Sunday, January 04, 2009

Fungal Frolics


Spurning Jakarta’s cardboard buglers and Dionysian-vodka-and-Red Bull-fueled New Year’s Eve parties, I ventured forth to Lombok’s Gili islands over the holidays, determined to see out 2008 set adrift from the capital’s urban war zone.

Lion Air eventually managed to slingshot me over Java and Bali after a two hour delay, although I’ll probably get sued by the airline for such slander. Lion Air flights are no longer “delayed” you see, but “retimed.” There’s little that one can do to counter such forces of Orwellian corporate speak, although I did consider standing on my seat, urinating into one of the overhead storage bins and announcing to the stewardess that my visit to the toilet had been “relocated due to adverse tissue conditions.”

After a 90-minute boat journey I found myself on Gili Trawangan, the largest of the Gili islands, mixing with a cosmopolitan selection of fastidious divers, rotund tourists and bronzed local Bob Marley enthusiasts intent on selling magic mushrooms to passersby.

I entered a bamboo bar, ordered up a local gut-rot cocktail and reflected a little on 2008 and on the collapsed finances and deflated economic hubris that promise to make 2009 so much fun.
What’s it all about, huh? We’ve built our muscular system of greed and consumption and paved our road to success with heads, but are we any happier for it?
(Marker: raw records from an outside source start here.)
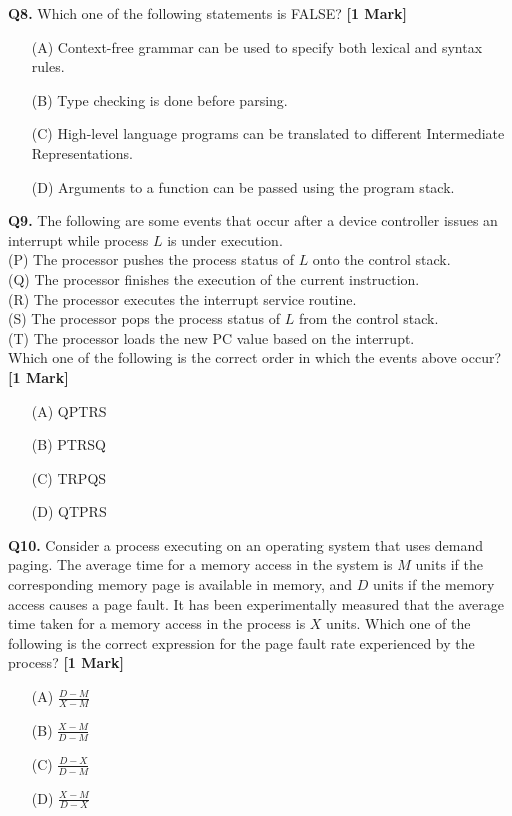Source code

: \documentclass[11pt]{article}
\newcommand{\questiona}[2]{
    \noindent\textbf{Q#2.} #1 \hfill \textbf{[1 Mark]}
}
\begin{document}
\questiona{Which one of the following statements is FALSE?}{8}
\begin{enumerate}
    \item[(A)] Context-free grammar can be used to specify both lexical and syntax rules.
    \item[(B)] Type checking is done before parsing.
    \item[(C)] High-level language programs can be translated to different Intermediate Representations.
    \item[(D)] Arguments to a function can be passed using the program stack.
\end{enumerate}
\vspace{0.5cm}

\questiona{The following are some events that occur after a device controller issues an interrupt while process \( L \) is under execution.\\
(P) The processor pushes the process status of \( L \) onto the control stack.\\
(Q) The processor finishes the execution of the current instruction.\\
(R) The processor executes the interrupt service routine.\\
(S) The processor pops the process status of \( L \) from the control stack.\\
(T) The processor loads the new PC value based on the interrupt.\\
Which one of the following is the correct order in which the events above occur?}{9}
\begin{enumerate}
    \item[(A)] QPTRS
    \item[(B)] PTRSQ
    \item[(C)] TRPQS
    \item[(D)] QTPRS
\end{enumerate}
\vspace{0.5cm}

\questiona{Consider a process executing on an operating system that uses demand paging. The average time for a memory access in the system is \( M \) units if the corresponding memory page is available in memory, and \( D \) units if the memory access causes a page fault. It has been experimentally measured that the average time taken for a memory access in the process is \( X \) units. Which one of the following is the correct expression for the page fault rate experienced by the process?}{10}
\begin{enumerate}
    \item[(A)] \( \frac{D - M}{X - M} \)
    \item[(B)] \( \frac{X - M}{D - M} \)
    \item[(C)] \( \frac{D - X}{D - M} \)
    \item[(D)] \( \frac{X - M}{D - X} \)
\end{enumerate}
\vspace{0.5cm}
\end{document}
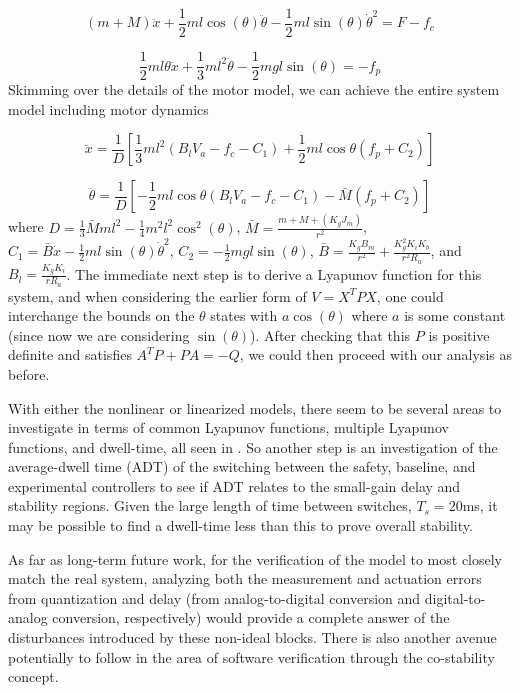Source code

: \documentclass[conference]{IEEEtran}
\begin{document}
\begin{equation}
\left(m+M\right)\ddot{x}+\frac{1}{2}ml\cos\left(\theta\right)\ddot{\theta}-\frac{1}{2}ml\sin\left(\theta\right)\dot{\theta}^2=F-f_c
\end{equation}

\begin{equation}
\frac{1}{2}ml\mathsf{\theta}\ddot{x}+\frac{1}{3}ml^2\ddot{\theta}-\frac{1}{2}mgl\sin\left(\theta\right)=-f_p
\end{equation} Skimming over the details of the motor model, we can achieve the entire system model including motor dynamics

\begin{equation}
\ddot{x}=\frac{1}{D}\left[\frac{1}{3}ml^2\left(B_lV_a-f_c-C_1\right)+\frac{1}{2}ml\cos\theta\left(f_p+C_2\right)\right]
\end{equation}

\begin{equation}
\ddot{\theta}=\frac{1}{D}\left[-\frac{1}{2}ml\cos\theta\left(B_lV_a-f_c-C_1\right)-\bar{M}\left(f_p+C_2\right)\right]
\end{equation} where $D=\frac{1}{3}\bar{M}ml^2-\frac{1}{4}m^2l^2\cos^2\left(\theta\right)$, $\bar{M}=\frac{m+M+(K_gJ_m)}{r^2}$, $C_1=\bar{B}\dot{x}-\frac{1}{2}ml\sin\left(\theta\right)\dot{\theta}^2$, $C_2=-\frac{1}{2}mgl\sin\left(\theta\right)$, $\bar{B}=\frac{K_gB_m}{r^2}+\frac{K_g^2K_iK_b}{r^2R_a}$, and $B_l=\frac{K_gK_i}{rR_a}$.  The immediate next step is to derive a Lyapunov function for this system, and when considering the earlier form of $V=X^TPX$, one could interchange the bounds on the $\theta$ states with $a\cos\left(\theta\right)$ where $a$ is some constant (since now we are considering $\sin\left(\theta\right)$).  After checking that this $P$ is positive definite and satisfies $A^TP+PA=-Q$, we could then proceed with our analysis as before.

With either the nonlinear or linearized models, there seem to be several areas to investigate in terms of common Lyapunov functions, multiple Lyapunov functions, and dwell-time, all seen in \cite{LiberzonSSC2003}.  So another step is an investigation of the average-dwell time (ADT) of the switching between the safety, baseline, and experimental controllers to see if ADT relates to the small-gain delay and stability regions.  Given the large length of time between switches, $T_s=20$ms, it may be possible to find a dwell-time less than this to prove overall stability.

As far as long-term future work, for the verification of the model to most closely match the real system, analyzing both the measurement and actuation errors from quantization and delay (from analog-to-digital conversion and digital-to-analog conversion, respectively) would provide a complete answer of the disturbances introduced by these non-ideal blocks.  There is also another avenue potentially to follow in the area of software verification through the co-stability concept.
\end{document}
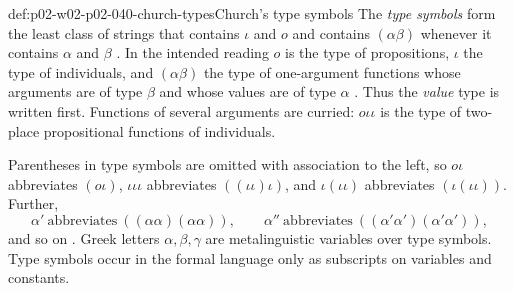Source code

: \begin{hbdefinition}{def:p02-w02-p02-040-church-types}{Church's type symbols}
The \emph{type symbols} form the least class of strings that contains
\(\iota\) and \(o\) and contains \((\alpha\beta)\) whenever it contains
\(\alpha\) and \(\beta\) \cite[\S1, p.~56]{Church1940}.  In the intended
reading \(o\) is the type of propositions, \(\iota\) the type of
individuals, and \((\alpha\beta)\) the type of one-argument functions whose
arguments are of type \(\beta\) and whose values are of type \(\alpha\)
\cite[\S1, pp.~56--57]{Church1940}.  Thus the \emph{value} type is written
first.  Functions of several arguments are curried: \(o\iota\iota\) is the
type of two-place propositional functions of individuals.

Parentheses in type symbols are omitted with association to the left, so
\(o\iota\) abbreviates \((o\iota)\), \(\iota\iota\iota\) abbreviates
\(((\iota\iota)\iota)\), and \(\iota(\iota\iota)\) abbreviates
\((\iota(\iota\iota))\).  Further,
\[
 \alpha'\ \text{abbreviates}\ ((\alpha\alpha)(\alpha\alpha)),\qquad
 \alpha''\ \text{abbreviates}\ ((\alpha'\alpha')(\alpha'\alpha')),
\]
and so on \cite[\S1, p.~56]{Church1940}.  Greek letters
\(\alpha,\beta,\gamma\) are metalinguistic variables over type symbols.
Type symbols occur in the formal language only as subscripts on variables
and constants.
\end{hbdefinition}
Do we believe that we’ve discovered a more authentic human experience in all of this, toasting our material wealth whilst gulping down antidepressants by the truckload? Has the notion of a life lived for its aesthetic and intellectual riches been buried under late capital’s avalanche?

When I get in these fin de siecle moods (invariably on New Year’s Eve and despite the fact that it’s already eight years into the new century) I like nothing better than to tuck into a glass of Psilocybin Al Fungi and set sail into the sunset.

The ancient wisdom of the Gaian biosphere was blended up with some pineapple juice for me by a long-haired, tattooed Sasak gentleman who was clearly hoping that I’d become too smashed to remember how many beers I’d drunk.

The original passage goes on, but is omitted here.